Writing a Static Site Generator

Jul 17, 2024 * introduction

Contents

It took two years and several rewrites, but since you're seeing this, it means I've (finally) gotten my static site generator to a stage in which it's feasibly working, and have deployed my website to the web.

I've decided to start blogging, mostly content related to tech/programming, and occasionally content which differs from that. Although really the whole writing blog posts thing was an excuse to try my hand at writing a static site generator, which ended up taking longer than I had intended, mostly due to the large amount of rewrites and my wavering attention and motivation to continue hacking on it the past couple of years, as well as conflicting priorities.

It does work fairly well, though, and it's somewhat fast, so I'll give myself that much credit. I figured it'd be more fun to try my hand at rolling my own rather than using something like Hugo or Zola. I decided to use this first post to provide some overview into what went into this thing.

Building a static site generator

My requirements for a static site generator weren't particularly extravagant, they really only consisted of the following:

Something that would fit these requirements seemed simple enough to implement, so I decided to go for it. I reached for Rust as my language of choice to write this in.

So at it's core, what a static site generator does is it takes a set of input files (markdown, some form of stylesheet, etc), processes them (parsing the markdown and emitting HTML, compiling the stylesheets, formatting everything with templates, and so on), and writes all this to disk. However, most mainstream static site generators tend to regenerate the entire site every time you build, but with a blog, most of your changes are really only going to be centered around whatever post you're writing/editing at the time. As a result, it'd be convenient if only the content that has changed since the last build of a site were rebuilt.

This said, plenty of static site generators are fast enough that, especially with smaller sites, build times aren't really going to be a problem when iterating on some content. But that's not much fun, is it.

I decided to try my hand at implementing incremental builds. Taking this alongside my list of requirements, I got a basic workflow for what I wanted this to look like:

I'll start at the top.

Discovering Entries

The starting point for the static site generator is to discover all the input files that need to be built, presumably from a root directory that will be crawled, and stick them all into an array. For incremental builds, however, there's an extra step involved: it'll need to determine whether or not a file has changed since the last run of the static site generator. I decided to do this with hashes, hash all the files that were read in, and compare them to hashes that were persisted for the same files from a previous run of the static site generator. If the hash had changed, the entry was updated. If there isn't an existing hash for the file, it means that it's a new entry, and also needs to be built.

I added some exceptions for this, however; there's a set of files, mostly "index" files, which will always be built, regardless of whether or not they've changed since the last run. This is because the home page, for example, won't be re-built to include any new or updated posts since a previous run, since technically the hash for its file hadn't changed.

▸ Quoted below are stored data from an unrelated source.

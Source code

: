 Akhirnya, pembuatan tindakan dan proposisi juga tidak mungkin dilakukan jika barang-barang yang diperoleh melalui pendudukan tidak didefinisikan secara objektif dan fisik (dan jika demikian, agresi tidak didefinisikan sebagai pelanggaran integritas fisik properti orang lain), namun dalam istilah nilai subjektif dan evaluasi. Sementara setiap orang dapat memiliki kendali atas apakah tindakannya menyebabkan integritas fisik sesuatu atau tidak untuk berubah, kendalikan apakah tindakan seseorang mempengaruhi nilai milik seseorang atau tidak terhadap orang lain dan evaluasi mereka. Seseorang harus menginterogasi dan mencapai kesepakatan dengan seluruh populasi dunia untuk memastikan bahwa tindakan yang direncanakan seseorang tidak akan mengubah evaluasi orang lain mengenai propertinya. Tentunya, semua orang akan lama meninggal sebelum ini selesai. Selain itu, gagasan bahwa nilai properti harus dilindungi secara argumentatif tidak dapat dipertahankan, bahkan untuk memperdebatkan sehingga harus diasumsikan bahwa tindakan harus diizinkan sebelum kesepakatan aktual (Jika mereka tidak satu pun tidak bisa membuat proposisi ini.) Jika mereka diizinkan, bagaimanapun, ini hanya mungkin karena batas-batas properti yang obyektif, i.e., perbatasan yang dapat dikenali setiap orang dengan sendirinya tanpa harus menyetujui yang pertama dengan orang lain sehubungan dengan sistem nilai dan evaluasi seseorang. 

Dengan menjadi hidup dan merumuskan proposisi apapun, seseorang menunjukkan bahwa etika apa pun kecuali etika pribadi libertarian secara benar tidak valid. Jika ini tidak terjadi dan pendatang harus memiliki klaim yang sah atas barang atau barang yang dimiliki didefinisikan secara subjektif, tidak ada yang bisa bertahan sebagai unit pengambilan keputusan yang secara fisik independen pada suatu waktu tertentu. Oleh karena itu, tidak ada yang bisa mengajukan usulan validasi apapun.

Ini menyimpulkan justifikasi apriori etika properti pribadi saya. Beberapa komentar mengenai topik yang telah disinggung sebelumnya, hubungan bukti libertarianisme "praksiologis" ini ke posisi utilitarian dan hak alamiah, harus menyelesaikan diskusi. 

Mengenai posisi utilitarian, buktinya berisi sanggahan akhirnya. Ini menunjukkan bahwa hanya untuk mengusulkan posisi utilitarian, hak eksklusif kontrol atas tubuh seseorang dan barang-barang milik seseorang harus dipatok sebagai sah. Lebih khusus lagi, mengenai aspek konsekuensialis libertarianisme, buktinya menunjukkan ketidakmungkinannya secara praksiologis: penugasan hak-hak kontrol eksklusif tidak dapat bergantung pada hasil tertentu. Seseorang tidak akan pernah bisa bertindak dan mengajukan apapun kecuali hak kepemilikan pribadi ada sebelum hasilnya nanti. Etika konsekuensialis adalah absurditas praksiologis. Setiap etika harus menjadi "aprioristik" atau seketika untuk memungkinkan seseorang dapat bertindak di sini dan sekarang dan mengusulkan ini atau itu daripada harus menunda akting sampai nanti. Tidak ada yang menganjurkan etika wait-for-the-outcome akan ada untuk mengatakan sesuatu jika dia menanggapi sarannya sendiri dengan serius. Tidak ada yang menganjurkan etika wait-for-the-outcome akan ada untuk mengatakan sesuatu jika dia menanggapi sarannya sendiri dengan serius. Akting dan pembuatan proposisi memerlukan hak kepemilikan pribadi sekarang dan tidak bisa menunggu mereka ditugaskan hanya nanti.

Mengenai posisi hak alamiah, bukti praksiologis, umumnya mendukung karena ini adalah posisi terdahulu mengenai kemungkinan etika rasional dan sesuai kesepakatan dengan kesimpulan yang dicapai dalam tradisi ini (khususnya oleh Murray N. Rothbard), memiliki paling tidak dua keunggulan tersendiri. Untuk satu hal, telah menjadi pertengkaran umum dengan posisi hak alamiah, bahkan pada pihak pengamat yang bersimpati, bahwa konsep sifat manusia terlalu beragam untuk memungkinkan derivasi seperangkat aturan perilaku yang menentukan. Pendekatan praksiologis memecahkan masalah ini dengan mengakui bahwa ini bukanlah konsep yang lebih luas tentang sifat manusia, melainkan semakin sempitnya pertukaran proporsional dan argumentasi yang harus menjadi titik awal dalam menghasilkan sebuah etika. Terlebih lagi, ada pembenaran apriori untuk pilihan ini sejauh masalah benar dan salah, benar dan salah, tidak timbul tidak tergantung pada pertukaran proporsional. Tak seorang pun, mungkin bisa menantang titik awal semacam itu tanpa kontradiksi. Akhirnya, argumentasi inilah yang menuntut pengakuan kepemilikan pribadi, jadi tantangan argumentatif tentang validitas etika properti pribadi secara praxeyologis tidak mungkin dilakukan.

I considered an alternative to this, in which I'd represent all the entries of the static site generator in a tree-like structure, and then use that to determine which entries were linked to another, and decide what to rebuild based on that, but that's more complexity than I'd like for now. It stands as something I might play with implementing later.

For persisting this hash data in between runs, I opted to use an SQLite database. I don't need some full fledged database server, and SQLite only needing a single file made things simpler. I also persist other things in between runs, but I'll get into that later.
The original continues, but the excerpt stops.